Number of lines below with the word "will": give it and nothing more.

* _RECORDS SHOWN_

[Start of Attachment]

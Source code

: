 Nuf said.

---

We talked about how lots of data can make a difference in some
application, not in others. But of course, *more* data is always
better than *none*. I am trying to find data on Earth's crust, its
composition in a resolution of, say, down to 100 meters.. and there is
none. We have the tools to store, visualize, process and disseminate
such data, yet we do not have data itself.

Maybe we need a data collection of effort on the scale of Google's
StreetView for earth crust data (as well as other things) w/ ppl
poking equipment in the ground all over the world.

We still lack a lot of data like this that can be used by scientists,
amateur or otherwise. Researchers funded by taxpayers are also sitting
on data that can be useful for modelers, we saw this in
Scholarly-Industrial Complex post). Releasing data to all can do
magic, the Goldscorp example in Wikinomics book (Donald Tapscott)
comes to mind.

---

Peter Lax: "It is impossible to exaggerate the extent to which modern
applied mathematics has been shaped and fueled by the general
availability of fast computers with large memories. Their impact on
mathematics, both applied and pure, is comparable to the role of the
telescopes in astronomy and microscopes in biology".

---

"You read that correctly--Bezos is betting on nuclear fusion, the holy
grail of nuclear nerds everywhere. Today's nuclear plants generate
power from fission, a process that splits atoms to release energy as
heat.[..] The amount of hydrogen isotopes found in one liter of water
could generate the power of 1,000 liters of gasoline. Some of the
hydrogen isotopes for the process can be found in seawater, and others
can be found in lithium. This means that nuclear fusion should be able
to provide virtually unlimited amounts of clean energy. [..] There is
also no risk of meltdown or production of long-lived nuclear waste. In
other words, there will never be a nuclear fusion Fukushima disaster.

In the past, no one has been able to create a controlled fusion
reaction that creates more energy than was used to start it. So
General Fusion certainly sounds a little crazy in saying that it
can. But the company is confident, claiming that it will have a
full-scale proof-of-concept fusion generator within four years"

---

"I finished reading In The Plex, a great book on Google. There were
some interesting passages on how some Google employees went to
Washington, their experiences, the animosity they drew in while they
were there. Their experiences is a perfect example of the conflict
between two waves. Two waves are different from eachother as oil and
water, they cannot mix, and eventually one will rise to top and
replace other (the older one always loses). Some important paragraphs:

[End of Attachment]

* _ANSWER SECTION_
3